Beatriz Ferreyra was born in Córdoba, Argentina, and studied piano with Celia Bronstein in Buenos Aires. She traveled to Paris to continue her music studies with the prestigious Nadia Boulanger (Astor Piazzolla’s teacher), in addition to studying with Edgardo Canton, Earle Brown and György Ligeti in Germany.

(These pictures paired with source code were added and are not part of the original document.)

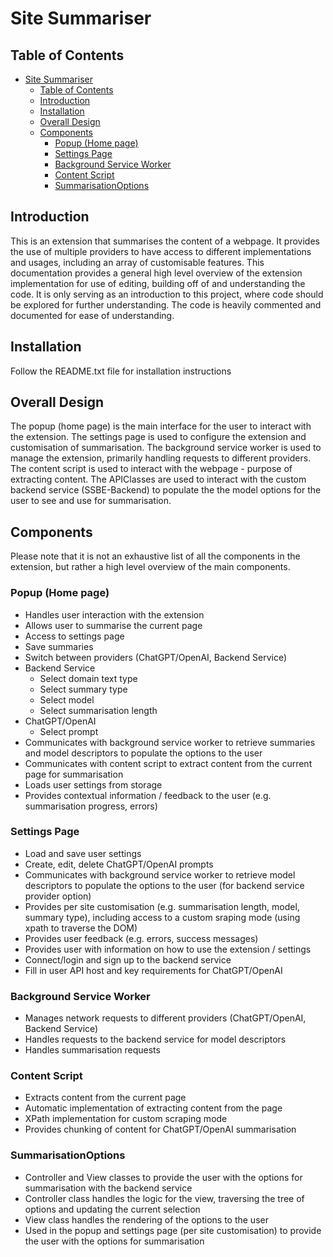 # Site Summariser

## Table of Contents
- [Site Summariser](#site-summariser)
  - [Table of Contents](#table-of-contents)
  - [Introduction](#introduction)
  - [Installation](#installation)
  - [Overall Design](#overall-design)
  - [Components](#components)
    - [Popup (Home page)](#popup-home-page)
    - [Settings Page](#settings-page)
    - [Background Service Worker](#background-service-worker)
    - [Content Script](#content-script)
    - [SummarisationOptions](#summarisationoptions)

## Introduction
This is an extension that summarises the content of a webpage. It provides the use of multiple providers to have access to different implementations and usages, including an array of customisable features. This documentation provides a general high level overview of the extension implementation for use of editing, building off of and understanding the code. It is only serving as an introduction to this project, where code should be explored for further understanding. The code is heavily commented and documented for ease of understanding.

## Installation
Follow the README.txt file for installation instructions

## Overall Design

The popup (home page) is the main interface for the user to interact with the extension. The settings page is used to configure the extension and customisation of summarisation. The background service worker is used to manage the extension, primarily handling requests to different providers. The content script is used to interact with the webpage - purpose of extracting content. The APIClasses are used to interact with the custom backend service (SSBE-Backend) to populate the the model options for the user to see and use for summarisation.

## Components

Please note that it is not an exhaustive list of all the components in the extension, but rather a high level overview of the main components.

### Popup (Home page)

- Handles user interaction with the extension
- Allows user to summarise the current page
- Access to settings page
- Save summaries
- Switch between providers (ChatGPT/OpenAI, Backend Service)
- Backend Service
  - Select domain text type
  - Select summary type
  - Select model
  - Select summarisation length
- ChatGPT/OpenAI
  - Select prompt
- Communicates with background service worker to retrieve summaries and model descriptors to populate the options to the user
- Communicates with content script to extract content from the current page for summarisation
- Loads user settings from storage
- Provides contextual information / feedback to the user (e.g. summarisation progress, errors)

### Settings Page
- Load and save user settings
- Create, edit, delete ChatGPT/OpenAI prompts
- Communicates with background service worker to retrieve model descriptors to populate the options to the user (for backend service provider option)
- Provides per site customisation (e.g. summarisation length, model, summary type), including access to a custom sraping mode (using xpath to traverse the DOM)
- Provides user feedback (e.g. errors, success messages)
- Provides user with information on how to use the extension / settings
- Connect/login and sign up to the backend service
- Fill in user API host and key requirements for ChatGPT/OpenAI

### Background Service Worker
- Manages network requests to different providers (ChatGPT/OpenAI, Backend Service)
- Handles requests to the backend service for model descriptors
- Handles summarisation requests

### Content Script
- Extracts content from the current page
- Automatic implementation of extracting content from the page
- XPath implementation for custom scraping mode
- Provides chunking of content for ChatGPT/OpenAI summarisation

### SummarisationOptions
- Controller and View classes to provide the user with the options for summarisation with the backend service
- Controller class handles the logic for the view, traversing the tree of options and updating the current selection
- View class handles the rendering of the options to the user
- Used in the popup and settings page (per site customisation) to provide the user with the options for summarisation

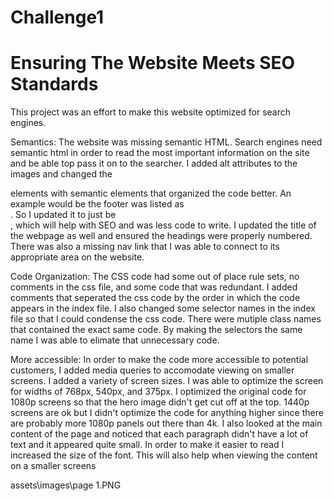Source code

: # Challenge1
# Ensuring The Website Meets SEO Standards #

This project was an effort to make this website optimized for search engines.

Semantics:
The website was missing semantic HTML. Search engines need semantic html in order to read the most important information on the site and be able top pass it on to the searcher. I added alt attributes to the images and changed the <div> elements with semantic elements that organized the code better. An example would be the footer was listed as <div class="footer">. So I updated it to just be <footer>, which will help with SEO and was less code to write. I updated the title of the webpage as well and ensured the headings were properly numbered. There was also a missing nav link that I was able to connect to its appropriate area on the website. 

Code Organization:
The CSS code had some out of place rule sets, no comments in the css file, and some code that was redundant. I added comments that seperated the css code by the order in which the code appears in the index file. I also changed some selector names in the index file so that I could condense the css code. There were mutiple class names that contained the exact same code. By making the selectors the same name I was able to elimate that unnecessary code.

More accessible:
In order to make the code more accessible to potential customers, I added media queries to accomodate viewing on smaller screens. I added a variety of screen sizes. I was able to optimize the screen for widths of 768px, 540px, and 375px. I optimized the original code for 1080p screens so that the hero image didn't get cut off at the top. 1440p screens are ok but I didn't optimize the code for anything higher since there are probably more 1080p panels out there than 4k. I also looked at the main content of the page and noticed that each paragraph didn't have a lot of text and it appeared quite small. In order to make it easier to read I increased the size of the font. This will also help when viewing the content on a smaller screens

assets\images\page 1.PNG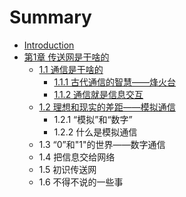 # Summary

* [Introduction](README.md)
* [第1章 传送网是干啥的](di-1-zhang-chuan-song-wang-shi-gan-sha-de.md)
  * [1.1 通信是干啥的](di-1-zhang-chuan-song-wang-shi-gan-sha-de/11-tong-xin-shi-gan-sha-de.md)
    * [1.1.1 古代通信的智慧——烽火台](di-1-zhang-chuan-song-wang-shi-gan-sha-de/11-tong-xin-shi-gan-sha-de/111-gu-dai-tong-xin-de-zhi-hui-2014-2014-feng-huo-tai.md)
    * [1.1.2 通信就是信息交互](di-1-zhang-chuan-song-wang-shi-gan-sha-de/11-tong-xin-shi-gan-sha-de/112-tong-xin-jiu-shi-xin-xi-jiao-hu.md)
  * [1.2 理想和现实的差距——模拟通信](di-1-zhang-chuan-song-wang-shi-gan-sha-de/12-li-xiang-he-xian-shi-de-cha-ju-2014-2014-mo-ni-tong-xin.md)
    * 1.2.1 “模拟”和“数字”
    * 1.2.2 什么是模拟通信
  * 1.3 “0”和"1"的世界——数字通信
  * 1.4 把信息交给网络
  * 1.5 初识传送网
  * 1.6 不得不说的一些事

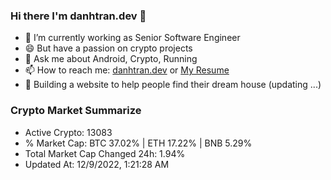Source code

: ### Hi there I'm danhtran.dev 👋

- 🔭 I’m currently working as Senior Software Engineer
- 😄 But have a passion on crypto projects
- 💬 Ask me about Android, Crypto, Running 
- 📫 How to reach me: <a href="https://danhtran.dev" target="_blank">danhtran.dev</a> or <a href="Dan-Resume.pdf" target="_blank">My Resume</a>
- 🌱 Building a website to help people find their dream house (updating ...)

### Crypto Market Summarize
- Active Crypto: 13083
- % Market Cap: BTC 37.02% | ETH 17.22% | BNB 5.29%
- Total Market Cap Changed 24h: 1.94%
- Updated At: 12/9/2022, 1:21:28 AM
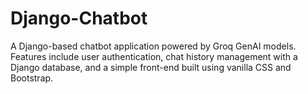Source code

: # Django-Chatbot
A Django-based chatbot application powered by Groq GenAI models. Features include user authentication, chat history management with a Django database, and a simple front-end built using vanilla CSS and Bootstrap.
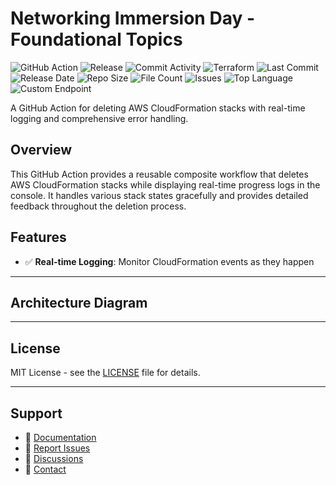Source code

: # Networking Immersion Day - Foundational Topics

![GitHub Action](https://img.shields.io/badge/GitHub-Action-blue?logo=github)&nbsp;![Release](https://github.com/subhamay-bhattacharyya/0307-vpc-tf/actions/workflows/release.yaml/badge.svg)&nbsp;![Commit Activity](https://img.shields.io/github/commit-activity/t/subhamay-bhattacharyya/0307-vpc-tf)&nbsp;![Terraform](https://img.shields.io/badge/AWS-Terraform-orange?logo=amazonaws)&nbsp;![Last Commit](https://img.shields.io/github/last-commit/subhamay-bhattacharyya/0307-vpc-tf)&nbsp;![Release Date](https://img.shields.io/github/release-date/subhamay-bhattacharyya/0307-vpc-tf)&nbsp;![Repo Size](https://img.shields.io/github/repo-size/subhamay-bhattacharyya/0307-vpc-tf)&nbsp;![File Count](https://img.shields.io/github/directory-file-count/subhamay-bhattacharyya/0307-vpc-tf)&nbsp;![Issues](https://img.shields.io/github/issues/subhamay-bhattacharyya/0307-vpc-tf)&nbsp;![Top Language](https://img.shields.io/github/languages/top/subhamay-bhattacharyya/0307-vpc-tf)&nbsp;![Custom Endpoint](https://img.shields.io/endpoint?url=https://gist.githubusercontent.com/bsubhamay/4774a96270a68421a6f26aaa8e7c08e1/raw/0307-vpc-tf.json?)


A GitHub Action for deleting AWS CloudFormation stacks with real-time logging and comprehensive error handling.

## Overview

This GitHub Action provides a reusable composite workflow that deletes AWS CloudFormation stacks while displaying real-time progress logs in the console. It handles various stack states gracefully and provides detailed feedback throughout the deletion process.

## Features

- ✅ **Real-time Logging**: Monitor CloudFormation events as they happen

---

## Architecture Diagram


---

## License

MIT License - see the [LICENSE](LICENSE) file for details.

---

## Support

- 📖 [Documentation](https://github.com/subhamay-bhattacharyya/0307-vpc-tf/wiki)
- 🐛 [Report Issues](https://github.com/subhamay-bhattacharyya/0307-vpc-tf/issues)
- 💬 [Discussions](https://github.com/subhamay-bhattacharyya/0307-vpc-tf/discussions)
- 📧 [Contact](mailto:support@subhamay.aws@gmail.com)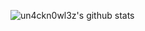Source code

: ![un4ckn0wl3z's github stats](https://github-readme-stats.vercel.app/api?username=un4ckn0wl3z&count_private=true)
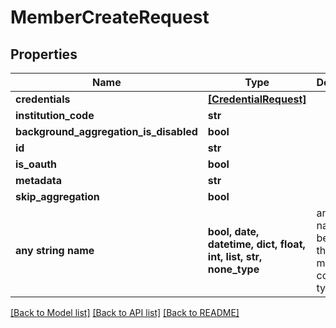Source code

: # MemberCreateRequest


## Properties
Name | Type | Description | Notes
------------ | ------------- | ------------- | -------------
**credentials** | [**[CredentialRequest]**](CredentialRequest.md) |  | 
**institution_code** | **str** |  | 
**background_aggregation_is_disabled** | **bool** |  | [optional] 
**id** | **str** |  | [optional] 
**is_oauth** | **bool** |  | [optional] 
**metadata** | **str** |  | [optional] 
**skip_aggregation** | **bool** |  | [optional] 
**any string name** | **bool, date, datetime, dict, float, int, list, str, none_type** | any string name can be used but the value must be the correct type | [optional]

[[Back to Model list]](../README.md#documentation-for-models) [[Back to API list]](../README.md#documentation-for-api-endpoints) [[Back to README]](../README.md)


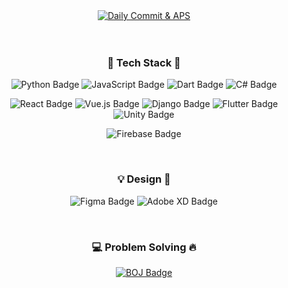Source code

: <div align="center">
  <a href="https://pen2402.github.io" target="_blank">
    <img src="https://firebasestorage.googleapis.com/v0/b/notice1458-storage.appspot.com/o/Daily%20commit%20%26%20APS.svg?alt=media&token=531942e7-a8e5-4538-995a-389d7e4a1789" alt="Daily Commit & APS">
  </a>
  <br>
  <br>
  <br>
  <h3>🔧 Tech Stack 🔨</h3>
  <p>
    <img src="https://img.shields.io/badge/-Python-3776ab?style=flat-square&logo=Python&logoColor=ffffff" alt="Python Badge">
    <img src="https://img.shields.io/badge/-JavaScript-323330?style=flat-square&logo=JavaScript&logoColor=f7df1e" alt="JavaScript Badge">
    <img src="https://img.shields.io/badge/-Dart-0175c2?style=flat-square&logo=Dart" alt="Dart Badge">
    <img src="https://img.shields.io/badge/-C%23-239120?style=flat-square&logo=c-sharp" alt="C# Badge">
  </p>
  <p>
    <img src="https://img.shields.io/badge/-React-20232a?style=flat-square&logo=react" alt="React Badge">
    <img src="https://img.shields.io/badge/-Vue.js-35495e?style=flat-square&logo=vuedotjs" alt="Vue.js Badge">
    <img src="https://img.shields.io/badge/-Django-092e20?style=flat-square&logo=django" alt="Django Badge">
    <img src="https://img.shields.io/badge/-Flutter-02569b?style=flat-square&logo=flutter" alt="Flutter Badge">
    <img src="https://img.shields.io/badge/-Unity-000000?style=flat-square&logo=unity" alt="Unity Badge">
  </p>
  <p>
    <img src="https://img.shields.io/badge/-Firebase-ffca28?style=flat-square&logo=Firebase&logoColor=000000" alt="Firebase Badge">
  </p>
  <br>
  <h3>💡 Design 🎨</h3>
  <p>
    <img src="https://img.shields.io/badge/-Figma-f24e1e?style=flat-square&logo=figma&logoColor=ffffff" alt="Figma Badge">
    <img src="https://img.shields.io/badge/-Adobe%20XD-470137?style=flat-square&logo=adobexd&logoColor=ff61f6" alt="Adobe XD Badge">
  </p>
  <br>
  <h3>💻 Problem Solving 🔥</h3>
  <a href="https://solved.ac/profile/pen2402" target="_blank">
    <img src="https://bojbadge.web.app/api" alt="BOJ Badge">
  </a>
</div>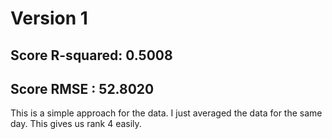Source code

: # Version 1 

## Score R-squared: 0.5008
## Score RMSE : 52.8020

This is a simple approach for the data. I just averaged the data for the same day. This gives us rank 4 easily. 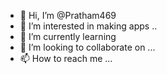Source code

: - 👋 Hi, I’m @Pratham469
- 👀 I’m interested in making apps ..
- 🌱 I’m currently learning 
- 💞️ I’m looking to collaborate on ...
- 📫 How to reach me ...

<!---
Pratham469/Pratham469 is a ✨ special ✨ repository because its `README.md` (this file) appears on your GitHub profile.
You can click the Preview link to take a look at your changes.
--->
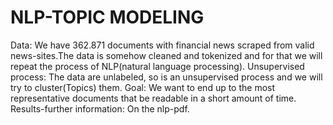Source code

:# NLP-TOPIC MODELING

Data:
We have 362.871 documents with financial news scraped from valid news-sites.The data is somehow cleaned and tokenized and for that we will repeat the process of NLP(natural language processing).
Unsupervised process:
The data are unlabeled, so is an unsupervised process and we will try to cluster(Topics) them.
Goal:
We want to end up to the most representative documents that be readable in a short amount of time.
Results-further information:
On the nlp-pdf.

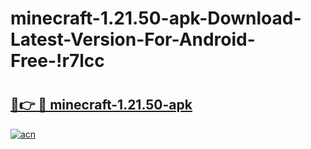 # minecraft-1.21.50-apk-Download-Latest-Version-For-Android-Free-!r7lcc

# <h2><a href="https://ylkhoi.esa.edu.pl?title=minecraft-1.21.50-apk&ref=r7lcc">🔗👉 🔴 minecraft-1.21.50-apk</a></h2>

[![acn](https://github.com/user-attachments/assets/0f9c940e-d8b0-45ae-aac7-cd30a18b3e1c)](https://ylkhoi.esa.edu.pl?title=minecraft-1.21.50-apk&ref=r7lcc)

In 1963 she accepted a position in the research department of the Broadcasting Office of French television (ORTF), working with the Groupe de Recherches Musicales (GRM) directed by Pierre Schaeffer. She attended with Henri Chiarucci’s and Guy Reibel’s Rapport entre la hauteur et la fondamentale d’un son musical, published in 1966 in Pierre Schaeffer’s Revue Internationale d’audiologie and Solfage de l’Objet Sonore. During this time she also taught at the Conservatoire National Supérieure de Musique in Paris.1 She worked with Bernard Baschet and his Structures Sonores in 1970, and studied electronic music at Dartmouth College in 1976 and in 1998.2
Among her works, Aquatic Mansions (1967), Siesta Blanca (1972) and La rivières des oiseaux (1998) stand out, developing unique climates that evoke the richness of natural soundscapes.